[Exercise instructions]:
Let the answer be the lines from the one with "scaled with the" to the end of the entries, copied exactly with both boundary lines kept.

(Dataset entries)
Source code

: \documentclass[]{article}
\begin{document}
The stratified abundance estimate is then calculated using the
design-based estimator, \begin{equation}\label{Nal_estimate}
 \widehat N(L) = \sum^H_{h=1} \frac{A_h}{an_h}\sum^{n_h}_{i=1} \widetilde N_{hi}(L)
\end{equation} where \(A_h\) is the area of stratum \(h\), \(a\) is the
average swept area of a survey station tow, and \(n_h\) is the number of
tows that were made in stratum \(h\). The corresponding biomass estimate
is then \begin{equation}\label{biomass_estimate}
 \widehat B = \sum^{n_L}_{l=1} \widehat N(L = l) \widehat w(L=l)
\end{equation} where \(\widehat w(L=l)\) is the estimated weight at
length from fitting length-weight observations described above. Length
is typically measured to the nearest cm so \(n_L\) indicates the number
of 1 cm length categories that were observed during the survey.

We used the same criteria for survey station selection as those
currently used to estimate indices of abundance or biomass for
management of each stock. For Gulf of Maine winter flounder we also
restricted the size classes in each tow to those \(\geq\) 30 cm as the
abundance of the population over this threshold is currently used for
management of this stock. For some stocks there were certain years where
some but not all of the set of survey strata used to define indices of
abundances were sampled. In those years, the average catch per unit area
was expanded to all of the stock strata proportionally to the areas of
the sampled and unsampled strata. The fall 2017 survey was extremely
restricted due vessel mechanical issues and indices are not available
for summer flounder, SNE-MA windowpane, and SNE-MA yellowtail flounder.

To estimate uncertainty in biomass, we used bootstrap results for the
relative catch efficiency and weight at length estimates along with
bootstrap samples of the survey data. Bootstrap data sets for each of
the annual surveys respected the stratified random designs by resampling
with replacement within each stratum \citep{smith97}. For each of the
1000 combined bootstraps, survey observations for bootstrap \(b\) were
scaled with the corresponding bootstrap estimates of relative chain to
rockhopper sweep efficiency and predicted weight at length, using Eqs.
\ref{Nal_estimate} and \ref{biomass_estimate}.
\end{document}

[Response box]:
scaled with the corresponding bootstrap estimates of relative chain to
rockhopper sweep efficiency and predicted weight at length, using Eqs.
\ref{Nal_estimate} and \ref{biomass_estimate}.
\end{document}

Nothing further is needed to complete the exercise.